We cannot pass on information via the statutory gateway which has come to us accidentally, or unlawfully, or otherwise than in connection with our functions. However, where the information relates to a serious crime offence, such as terrorism, we may be able to disclose the information to the police on other grounds outside sections 54 to 59. Legal advice must always be taken in such circumstances.

Other regulators may have their own legislation that they can use to disclose information to us an example of this may be where the police use the Serious Organised Crime Police Act 2005, section 33 to disclose information to us. 

Top of page

E2.7 Disclosing confidential information

Disclosing confidential information puts the Commission at risk of a legal action for breaching confidentiality. However, there are limited circumstances where confidential information should be disclosed by the Commission and there will be minimal risk of a successful action for breach of confidence. This is where it is in the public interest to disclose the information including for the prevention of crime or the interest in public safety.
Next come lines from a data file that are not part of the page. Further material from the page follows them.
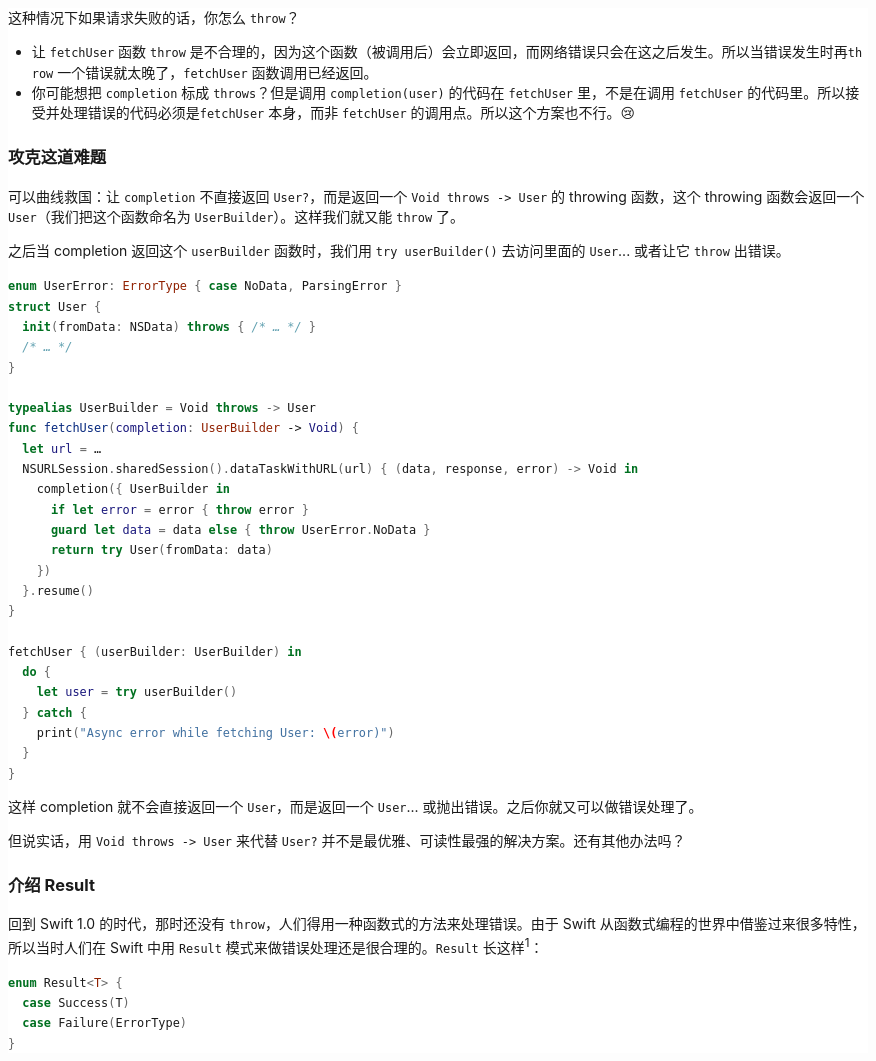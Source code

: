 这种情况下如果请求失败的话，你怎么 `throw`？

- 让 `fetchUser` 函数 `throw` 是不合理的，因为这个函数（被调用后）会立即返回，而网络错误只会在这之后发生。所以当错误发生时再`throw` 一个错误就太晚了，`fetchUser` 函数调用已经返回。
- 你可能想把 `completion` 标成 `throws`？但是调用 `completion(user)` 的代码在 `fetchUser` 里，不是在调用 `fetchUser` 的代码里。所以接受并处理错误的代码必须是`fetchUser` 本身，而非 `fetchUser` 的调用点。所以这个方案也不行。😢

### 攻克这道难题

可以曲线救国：让 `completion` 不直接返回 `User?`，而是返回一个 `Void throws -> User` 的 throwing 函数，这个 throwing 函数会返回一个 `User`（我们把这个函数命名为 `UserBuilder`）。这样我们就又能 `throw` 了。

之后当 completion 返回这个 `userBuilder` 函数时，我们用 `try userBuilder()` 去访问里面的 `User`... 或者让它 `throw` 出错误。

```swift
enum UserError: ErrorType { case NoData, ParsingError }
struct User {
  init(fromData: NSData) throws { /* … */ }
  /* … */
}

typealias UserBuilder = Void throws -> User
func fetchUser(completion: UserBuilder -> Void) {
  let url = …
  NSURLSession.sharedSession().dataTaskWithURL(url) { (data, response, error) -> Void in
    completion({ UserBuilder in
      if let error = error { throw error }
      guard let data = data else { throw UserError.NoData }
      return try User(fromData: data)
    })
  }.resume()
}

fetchUser { (userBuilder: UserBuilder) in
  do {
    let user = try userBuilder()
  } catch {
    print("Async error while fetching User: \(error)")
  }
}
```

这样 completion 就不会直接返回一个 `User`，而是返回一个 `User`... 或抛出错误。之后你就又可以做错误处理了。

但说实话，用 `Void throws -> User` 来代替 `User?` 并不是最优雅、可读性最强的解决方案。还有其他办法吗？

### 介绍 Result

回到 Swift 1.0 的时代，那时还没有 `throw`，人们得用一种函数式的方法来处理错误。由于 Swift 从函数式编程的世界中借鉴过来很多特性，所以当时人们在 Swift 中用 `Result` 模式来做错误处理还是很合理的。`Result` 长这样<sup>1</sup>：

```Swift
enum Result<T> {
  case Success(T)
  case Failure(ErrorType)
}
```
Legal advice should be sought in all instances where the disclosure of confidential information is being considered.

Top of page

Q & A

F1 Why do we need this guidance?

We deal with a lot of information in our everyday casework and not all of that information is received or disclosed under section 10. That said, we need to  be able to recognise the nature of information we hold and when it is appropriate to use sections 54 to 59.  

F2 What do we mean by disclosure?

This is the process of giving and receiving information between the Commission and other public authorities. This is set out in more detail at section E1.1 Legal Framework.

F3 What is the definition of a 'relevant public authority'?

This is defined in sections 54(3) & 56(1) of the Charities Act. Section E1.5 of the Legal Framework looks in more detail at how we might identify whether organisations fulfil the criteria for a relevant public body..

F4 What is information?

Section E2.1 sets out the what we consider as information in the context of sections 54 to 59.

F5 What do we mean by confidential?

What we treat as confidential will depend on the nature of the information, the circumstances in which it was received by, or given to, us and the way it is treated or viewed by other parties. See Legal Framework sections E2.2, E2.3 and E2.4.

F6 What information do we treat as confidential?

The most usual circumstances when we treat information as confidential are outlined at section E2.6 of the Legal Framework.

F7 What questions do I need to ask as a caseworker when I have been asked for information?

Section B2.1 sets out the overarching questions we need to ask when we have a request for information or when we decide to disclose information to other relevant public authorities.